In the last few decades, technology has transformed music from a social gathering experience to an intensely solitary one in which donning a pair of headphones in public is equivalent to shouting, “Leave me alone!”
But in a move that shows the pendulum is swinging back toward a more social listening experience, Facebook just rolled out a feature that allows users to listen to music online with their friends — and host virtual DJ parties.
“You can listen to the same song, at the exact same time,” Alexandre Roche, a product designer at Facebook, wrote in a blog post last week announcing the new feature, “so when your favorite vocal part comes in you can experience it together, just like when you’re jamming out at a performance or dance club.”
The concept of “social listening” is a modern day twist on the days when friends got together to take turns playing music for each other. A Saturday night’s entertainment meant bringing a stack of albums and a six-pack to someone’s house.
On Facebook, listeners can be miles away, engaged in different activities but still be sharing a narrow slice of life.
“Someone else can be going about whatever they are doing, and through music, you can just jump into that reality and experience what they’re experiencing,” Roche said in an interview. “If they’re having a bad day, you can experience that with them. If they see that a friend is listening with them, it might even brighten their day.”
The key is in simultaneous listening. It’s a concept that until recently has run counter to the nature of the Internet and other modern conveniences that have allowed people to time-shift their lives as easily as pressing the pause button on TiVo. Birthday messages can be written months in advance and scheduled for delivery on the appointed date. An entire year’s worth of “Entourage” can be vacuumed in one sitting.
But that “asynchronous” lifestyle has loosened some of the social mortar that binds people.

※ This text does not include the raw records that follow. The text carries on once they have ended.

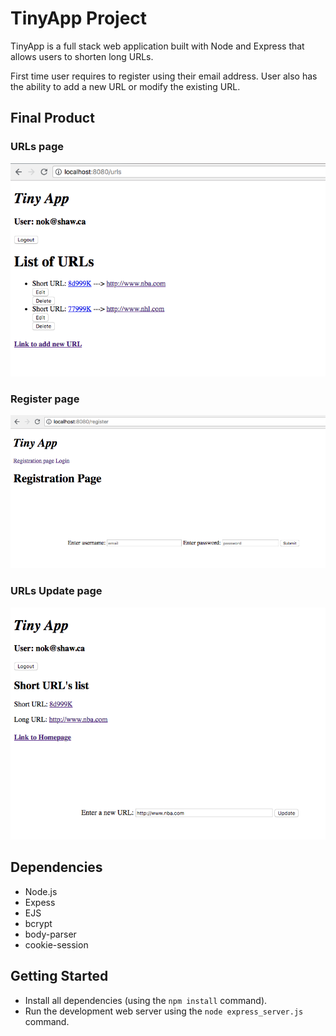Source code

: # TinyApp Project

TinyApp is a full stack web application built with Node and Express that allows users to shorten long URLs.

First time user requires to register using their email address. User also has the ability to add a new URL or modify the existing URL.

## Final Product

### URLs page
!["Screenshot of URLs page"](https://github.com/spoonss/tinyapp/blob/master/docs/urls-page.png)

### Register page
!["Screenshot of register page"](https://github.com/spoonss/tinyapp/blob/master/docs/register-page.png)

### URLs Update page
!["Screenshot of URLs Update page"](https://github.com/spoonss/tinyapp/blob/master/docs/update-url-page.png)


## Dependencies

- Node.js
- Expess
- EJS
- bcrypt
- body-parser
- cookie-session


## Getting Started

- Install all dependencies (using the `npm install` command).
- Run the development web server using the `node express_server.js` command.
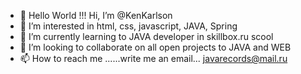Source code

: - 👋 Hello World !!! Hi, I’m @KenKarlson
- 👀 I’m interested in html, css, javascript, JAVA, Spring
- 🌱 I’m currently learning to JAVA developer in skillbox.ru scool
- 💞️ I’m looking to collaborate on all open projects to JAVA and WEB
- 📫 How to reach me ......write me an email... javarecords@mail.ru

<!---
KenKarlson/KenKarlson is a ✨ special ✨ repository because its `README.md` (this file) appears on your GitHub profile.
You can click the Preview link to take a look at your changes.
--->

“There’s a powerful experience you get when you hear music with someone else,” Roche said. “You have these shared, connected moments with your friends.”
If Facebook’s new feature sounds like deja vu, it may be because there’s a similar service called Turntable.fm that allows users to take turns playing DJ in virtual rooms. The service took music geeks by storm last year and is being used by some artists such as the rapper Wale and dance music group VHS or Beta to introduce new albums.
There are notable differences between the two. Turntable.fm rooms are generally open to all other users whereas Facebook’s listening sessions are private, limited to friends of the host. Facebook users are able to further fine-tune which of their friends are able to listen in, preventing, say, bosses from eavesdropping.
But there are similarities as well. As with Turntable.fm, Facebook listeners can chat together via an instant message feature within the site.
The Facebook feature works with two streaming music services presently on Facebook — Spotify and Rdio. But the company said it expects other services will follow suit in the coming weeks.
For Facebook, the feature hints at the company’s ambition to be the online entertainment hub of the future. Though the feature currently works only with streaming music, one can easily entertain the possibility that the platform can extend to videos as well, said David Pakman, a New York venture capitalist who invests in media and technology startups.
The idea, Pakman said, is to establish the social network as an indispensable conduit for its 750 million users and their far-flung friends, re-creating “real-life” social interactions within Facebook.
If that’s the case, feel free to bring your favorite brew and pass the virtual popcorn.